Een vanzelfsprekend feminisme
Jocelyne François (Prix Femina) en het observeren
Joue-nous ‘Espana’ door Jocelyne François Uitgever: Mercure de France, 198 p., f 24,45 Importeur: Nilsson & Lamm
Ieme van der Poel
Jocelyne François is een Franse schrijfster, die tot voor kort slechts in kleine kring bekendheid genoot. In haar voorgaande romans (Les Bonheurs, 1970; Les amantes, 1978) beschrijft ze de tragische liefde tussen twee vrouwen, van wie de één, onder de druk van haar omgeving, in een conventioneel huwelijk verstrikt is geraakt. Deze geschiedenis, die voor een belangrijk deel op persoonlijke ervaringen berust, keert opnieuw terug in het laatste boek van Jocelyne François, Joue-nous ‘Espana’ (Prix Femina 1980), maar nu in een breder verband. Aan de hand van jeugdherinneringen (al is het feit, dat het om haar eigen kinderjaren gaat, voor de strekking van de roman niet essentieel) maakt ze duidelijk, hoe kinderen, van meet af aan, een bepaald patroon krijgen opgedrongen, alsof hun levensloop reeds bij de geboorte werd bepaald.
Jocelyne François
De meeste ouders beschouwen het nageslacht als een verlengstuk van zich zelf, waarin zij uitsluitend het vertrouwde model, dat wil zeggen, hun eigen belangstelling en geaardheid, wensen terug te vinden. Zij zijn niet in staat om hun kinderen op een gegeven ogenblik als volwassenen te accepteren. ‘In hun ogen ben ik nog steeds een klein meisje en zij zijn mijn rechters,’ besluit de heldin uit Joue-nous ‘Espana’. De ouders weigeren te aanvaarden, dat er voor hun dochter, naast het gemeenschappelijk verleden, ook nog zo iets als een persoonlijk leven, los van het ouderlijk huis, bestaat.

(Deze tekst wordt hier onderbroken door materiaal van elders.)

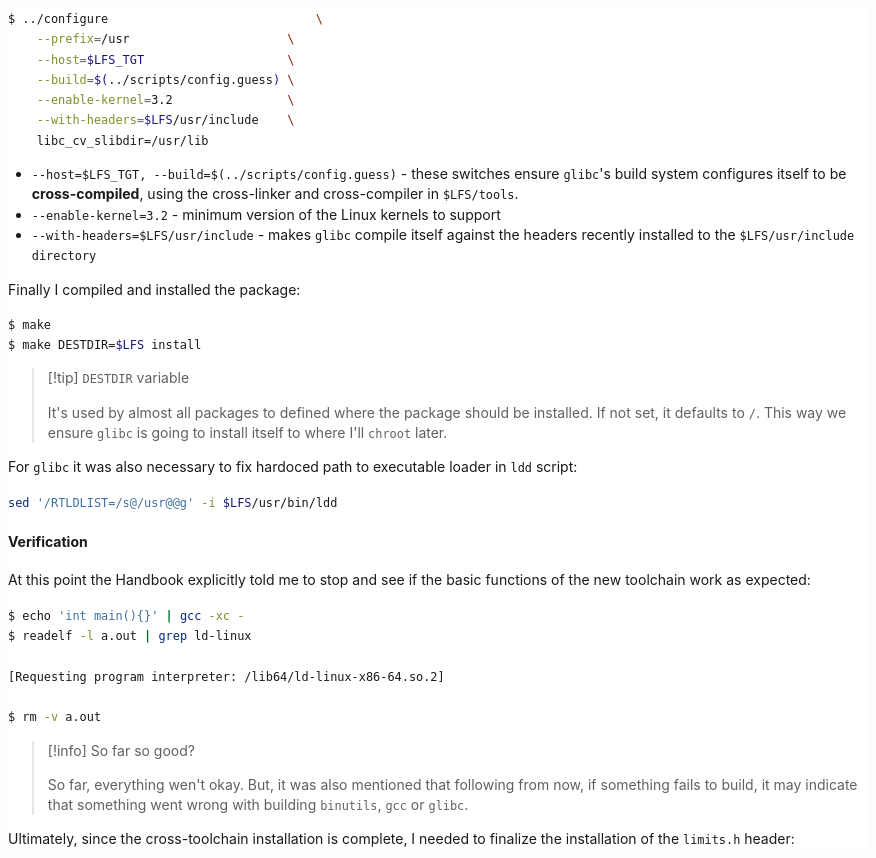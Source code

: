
 ```sh
$ ../configure                             \
    --prefix=/usr                      \
    --host=$LFS_TGT                    \
    --build=$(../scripts/config.guess) \
    --enable-kernel=3.2                \
    --with-headers=$LFS/usr/include    \
    libc_cv_slibdir=/usr/lib
```

- `--host=$LFS_TGT, --build=$(../scripts/config.guess)` - these switches ensure `glibc`'s build system configures itself to be **cross-compiled**, using the cross-linker and cross-compiler in `$LFS/tools`.
- `--enable-kernel=3.2` - minimum version of the Linux kernels to support
- `--with-headers=$LFS/usr/include` - makes `glibc` compile itself against the headers recently installed to the `$LFS/usr/include directory`

Finally I compiled and installed the package:

```sh
$ make
$ make DESTDIR=$LFS install
```

> [!tip] `DESTDIR` variable
>
> It's used by almost all packages to defined where the package should be installed. If not set, it defaults to `/`. This way we ensure `glibc` is going to install itself to where I'll `chroot` later.

For `glibc` it was also necessary to fix hardoced path to executable loader in `ldd` script:

```sh
sed '/RTLDLIST=/s@/usr@@g' -i $LFS/usr/bin/ldd
```

#### Verification

At this point the Handbook explicitly told me to stop and see if the basic functions of the new toolchain work as expected:

```sh
$ echo 'int main(){}' | gcc -xc -
$ readelf -l a.out | grep ld-linux

[Requesting program interpreter: /lib64/ld-linux-x86-64.so.2]

$ rm -v a.out
```

> [!info] So far so good?
>
> So far, everything wen't okay. But, it was also mentioned that following from now, if something fails to build, it may indicate that something went wrong with building `binutils`, `gcc` or `glibc`.

Ultimately, since the cross-toolchain installation is complete, I needed to finalize the installation of the `limits.h` header:
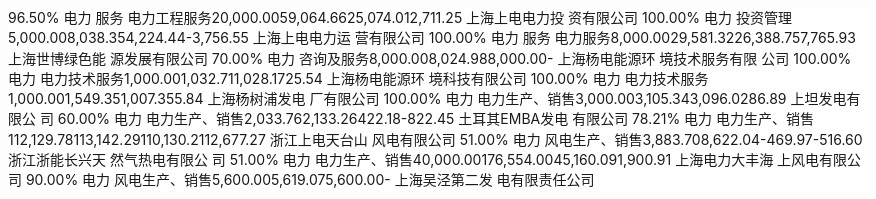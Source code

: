 96.50%
电力
服务
电力工程服务20,000.0059,064.6625,074.012,711.25
上海上电电力投
资有限公司
100.00%
电力
投资管理5,000.008,038.354,224.44-3,756.55
上海上电电力运
营有限公司
100.00%
电力
服务
电力服务8,000.0029,581.3226,388.757,765.93
上海世博绿色能
源发展有限公司
70.00%
电力
咨询及服务8,000.008,024.988,000.00-
上海杨电能源环
境技术服务有限
公司
100.00%
电力
电力技术服务1,000.001,032.711,028.1725.54
上海杨电能源环
境科技有限公司
100.00%
电力
电力技术服务1,000.001,549.351,007.355.84
上海杨树浦发电
厂有限公司
100.00%
电力
电力生产、销售3,000.003,105.343,096.0286.89
上坦发电有限公
司
60.00%
电力
电力生产、销售2,033.762,133.26422.18-822.45
土耳其EMBA发电
有限公司
78.21%
电力
电力生产、销售112,129.78113,142.29110,130.2112,677.27
浙江上电天台山
风电有限公司
51.00%
电力
风电生产、销售3,883.708,622.04-469.97-516.60
浙江浙能长兴天
然气热电有限公
司
51.00%
电力
电力生产、销售40,000.00176,554.0045,160.091,900.91
上海电力大丰海
上风电有限公司
90.00%
电力
风电生产、销售5,600.005,619.075,600.00-
上海吴泾第二发
电有限责任公司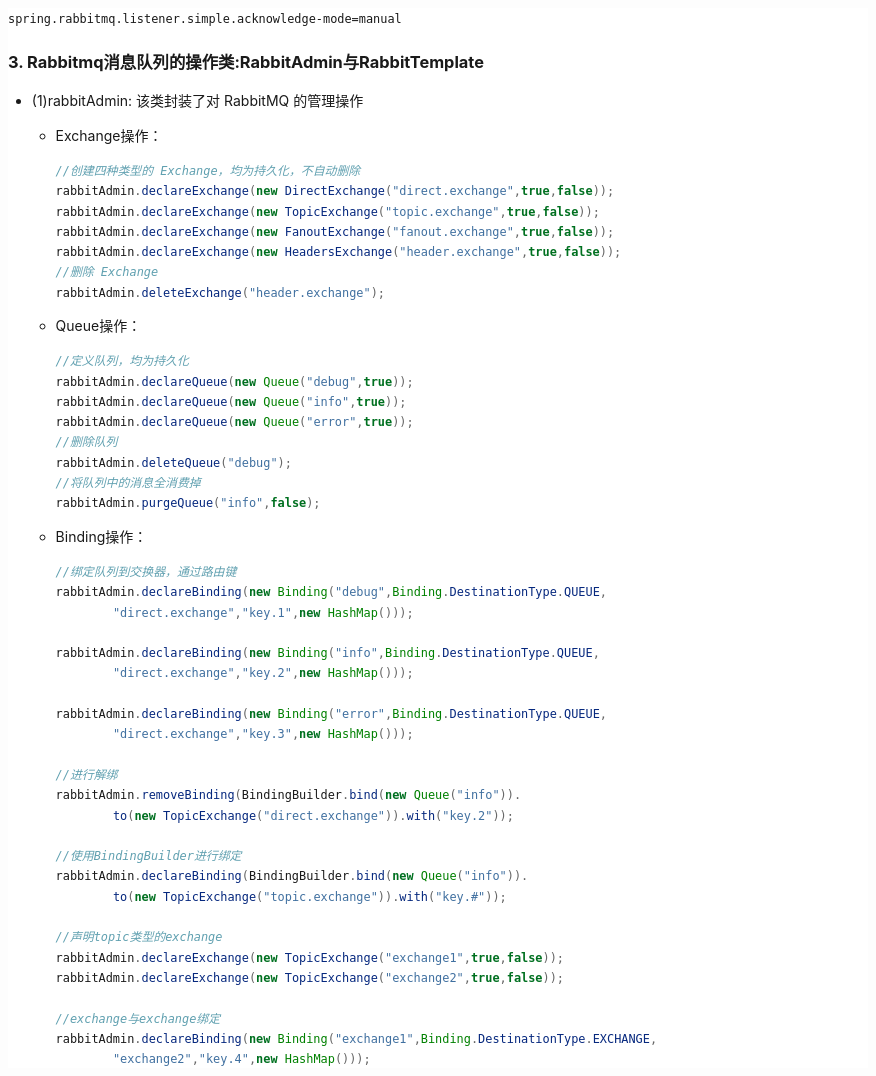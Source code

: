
 ```properties
spring.rabbitmq.listener.simple.acknowledge-mode=manual 
```

### 3. Rabbitmq消息队列的操作类:RabbitAdmin与RabbitTemplate

   - (1)rabbitAdmin: 该类封装了对 RabbitMQ 的管理操作

      - Exchange操作：
         ```java
         //创建四种类型的 Exchange，均为持久化，不自动删除
         rabbitAdmin.declareExchange(new DirectExchange("direct.exchange",true,false));
         rabbitAdmin.declareExchange(new TopicExchange("topic.exchange",true,false));
         rabbitAdmin.declareExchange(new FanoutExchange("fanout.exchange",true,false));
         rabbitAdmin.declareExchange(new HeadersExchange("header.exchange",true,false));
         //删除 Exchange
         rabbitAdmin.deleteExchange("header.exchange");
         ```
      - Queue操作：
         ```java
         //定义队列，均为持久化
         rabbitAdmin.declareQueue(new Queue("debug",true));
         rabbitAdmin.declareQueue(new Queue("info",true));
         rabbitAdmin.declareQueue(new Queue("error",true));
         //删除队列      
         rabbitAdmin.deleteQueue("debug");
         //将队列中的消息全消费掉
         rabbitAdmin.purgeQueue("info",false);
         ```
      - Binding操作：
         ```java
         //绑定队列到交换器，通过路由键
         rabbitAdmin.declareBinding(new Binding("debug",Binding.DestinationType.QUEUE,
                 "direct.exchange","key.1",new HashMap()));
         
         rabbitAdmin.declareBinding(new Binding("info",Binding.DestinationType.QUEUE,
                 "direct.exchange","key.2",new HashMap()));
         
         rabbitAdmin.declareBinding(new Binding("error",Binding.DestinationType.QUEUE,
                 "direct.exchange","key.3",new HashMap()));
         
         //进行解绑
         rabbitAdmin.removeBinding(BindingBuilder.bind(new Queue("info")).
                 to(new TopicExchange("direct.exchange")).with("key.2"));
         
         //使用BindingBuilder进行绑定
         rabbitAdmin.declareBinding(BindingBuilder.bind(new Queue("info")).
                 to(new TopicExchange("topic.exchange")).with("key.#"));
         
         //声明topic类型的exchange
         rabbitAdmin.declareExchange(new TopicExchange("exchange1",true,false));
         rabbitAdmin.declareExchange(new TopicExchange("exchange2",true,false));
         
         //exchange与exchange绑定
         rabbitAdmin.declareBinding(new Binding("exchange1",Binding.DestinationType.EXCHANGE,
                 "exchange2","key.4",new HashMap()));
         ```
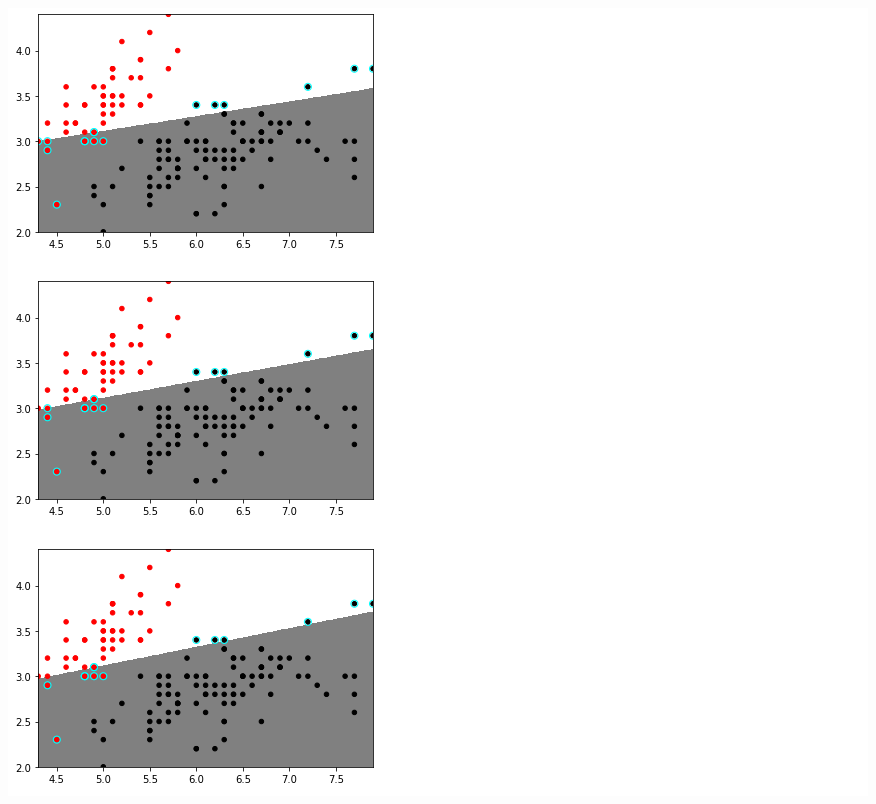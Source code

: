 

    
![png](03_Linear%20classification_Perceptron%20%26%20Logistic%20regression_files/03_Linear%20classification_Perceptron%20%26%20Logistic%20regression_3_7.png)
    



    
![png](03_Linear%20classification_Perceptron%20%26%20Logistic%20regression_files/03_Linear%20classification_Perceptron%20%26%20Logistic%20regression_3_8.png)
    



    
![png](03_Linear%20classification_Perceptron%20%26%20Logistic%20regression_files/03_Linear%20classification_Perceptron%20%26%20Logistic%20regression_3_9.png)
    

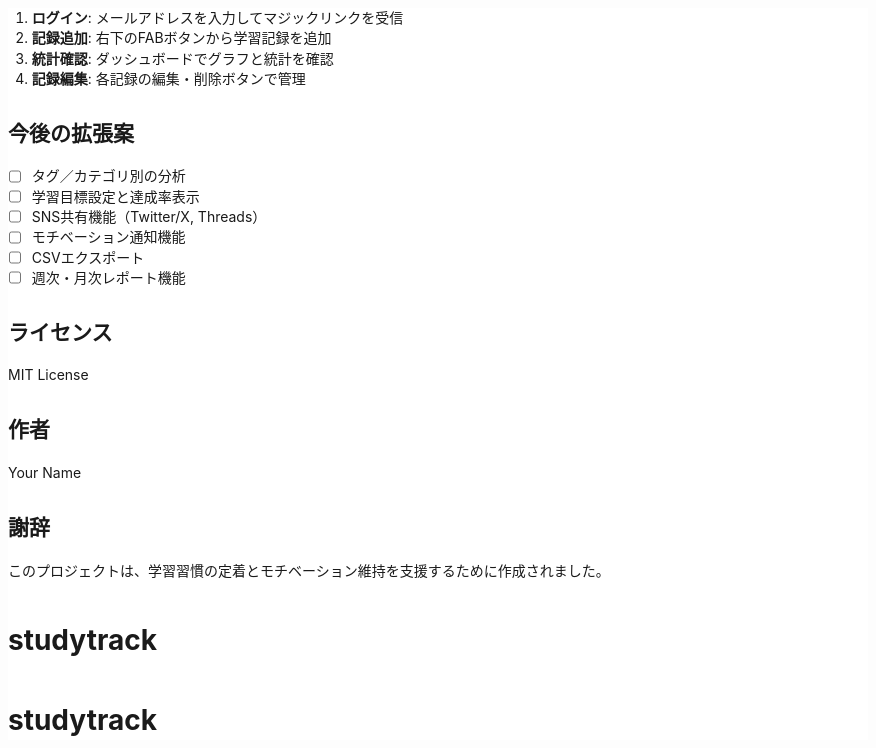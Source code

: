 1. **ログイン**: メールアドレスを入力してマジックリンクを受信
2. **記録追加**: 右下のFABボタンから学習記録を追加
3. **統計確認**: ダッシュボードでグラフと統計を確認
4. **記録編集**: 各記録の編集・削除ボタンで管理

## 今後の拡張案

- [ ] タグ／カテゴリ別の分析
- [ ] 学習目標設定と達成率表示
- [ ] SNS共有機能（Twitter/X, Threads）
- [ ] モチベーション通知機能
- [ ] CSVエクスポート
- [ ] 週次・月次レポート機能

## ライセンス

MIT License

## 作者

Your Name

## 謝辞

このプロジェクトは、学習習慣の定着とモチベーション維持を支援するために作成されました。
# studytrack
# studytrack
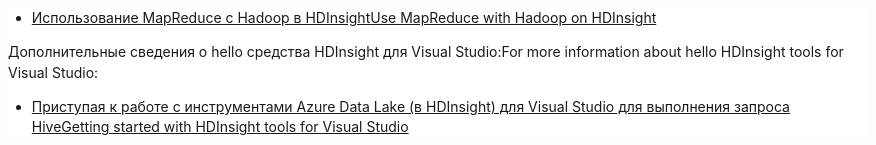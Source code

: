 * [<span data-ttu-id="7c248-163">Использование MapReduce с Hadoop в HDInsight</span><span class="sxs-lookup"><span data-stu-id="7c248-163">Use MapReduce with Hadoop on HDInsight</span></span>](hdinsight-use-mapreduce.md)

<span data-ttu-id="7c248-164">Дополнительные сведения о hello средства HDInsight для Visual Studio:</span><span class="sxs-lookup"><span data-stu-id="7c248-164">For more information about hello HDInsight tools for Visual Studio:</span></span>

* [<span data-ttu-id="7c248-165">Приступая к работе с инструментами Azure Data Lake (в HDInsight) для Visual Studio для выполнения запроса Hive</span><span class="sxs-lookup"><span data-stu-id="7c248-165">Getting started with HDInsight tools for Visual Studio</span></span>](hdinsight-hadoop-visual-studio-tools-get-started.md)

[hdinsight-sdk-documentation]: http://msdnstage.redmond.corp.microsoft.com/library/dn479185.aspx

[azure-purchase-options]: http://azure.microsoft.com/pricing/purchase-options/
[azure-member-offers]: http://azure.microsoft.com/pricing/member-offers/
[azure-free-trial]: http://azure.microsoft.com/pricing/free-trial/

[apache-tez]: http://tez.apache.org
[apache-hive]: http://hive.apache.org/
[apache-log4j]: http://en.wikipedia.org/wiki/Log4j
[hive-on-tez-wiki]: https://cwiki.apache.org/confluence/display/Hive/Hive+on+Tez
[import-to-excel]: http://azure.microsoft.com/documentation/articles/hdinsight-connect-excel-power-query/


[hdinsight-use-oozie]: hdinsight-use-oozie.md
[hdinsight-analyze-flight-data]: hdinsight-analyze-flight-delay-data.md



[hdinsight-storage]: hdinsight-hadoop-use-blob-storage.md

[hdinsight-provision]: hdinsight-hadoop-provision-linux-clusters.md
[hdinsight-submit-jobs]: hdinsight-submit-hadoop-jobs-programmatically.md
[hdinsight-upload-data]: hdinsight-upload-data.md
[hdinsight-get-started]: hdinsight-hadoop-linux-tutorial-get-started.md

[powershell-here-strings]: http://technet.microsoft.com/library/ee692792.aspx

[image-hdi-hive-powershell]: ./media/hdinsight-use-hive/HDI.HIVE.PowerShell.png
[img-hdi-hive-powershell-output]: ./media/hdinsight-use-hive/HDI.Hive.PowerShell.Output.png
[image-hdi-hive-architecture]: ./media/hdinsight-use-hive/HDI.Hive.Architecture.png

Sinds Proust en Freud, vormen de vroegste kinderjaren een geliefd thema in de Franse literatuur. Soms is het een beetje teleurstellend om te lezen, hoe weinig deze ervaringen van individu tot individu verschillen. Vakanties op het platteland lijken bij uitstek geschikt voor een eerste, voorzichtige kennismaking met de liefde, en naarmate meubelstukken, zolders en tuinen hun geur van geheimzinnigheid verliezen, breidt het mysterie van de taal zich uit. Letters rijgen zich aaneen tot woorden, die toegang verlenen tot steeds weer nieuwe werelden, waarbij de eigen wereld in het niet verzinkt. Zo ziet de heldin uit Joue-nous ‘Espana’ de tuin achter het ouderlijk huis in de loop der jaren steeds kleiner worden, totdat er van het oerwoud uit haar herinnering niet meer dan een postzegel overblijft. In haar woordenschat weerspiegelt zich de tijd, waarin zij leeft. ‘1945. De geallieerden ontmantelen de Duitse concentratiekampen. Ik leer het woord charnier (stapel lijken).’
Van haar twaalfde tot haar achttiende jaar verblijft Jocelyne (de hoofdfiguur uit de roman heet net zo als de schrijfster) in een pensionaat. In dit betrekkelijk liberale, kunstzinnige milieu ontwikkelt ze een zeker gevoel voor schoonheid, waardoor de kloof tussen haar en haar familie zich verdiept. ‘Het heeft mij veel moeite gekost om te begrijpen dat iedereen schoonheid op zijn eigen manier beleeft.’ En met bloedend hart speelt ze om haar ouders te plezieren, Espana van Chabrier. Het is een muziekstuk, dat lijkt op een zigeunerkind, met op zijn wang die éne, obligate traan.
In haar kostschooltijd leert Jocelyne Marie-Claire Pichaud kennen, met wie ze later een liefdesrelatie heeft. Op aandringen van haar biechtvader verbreekt ze de verhouding, waarbij ze haar vriendin in het ongewisse laat omtrent de reden van haar besluit. In zijn beknoptheid herinnert deze episode aan het verhaal van Tristan en Isolde. De kerk creëert opzettelijk een misverstand om, als een jaloerse rivale, de verhouding tussen de geliefden te vertroebelen.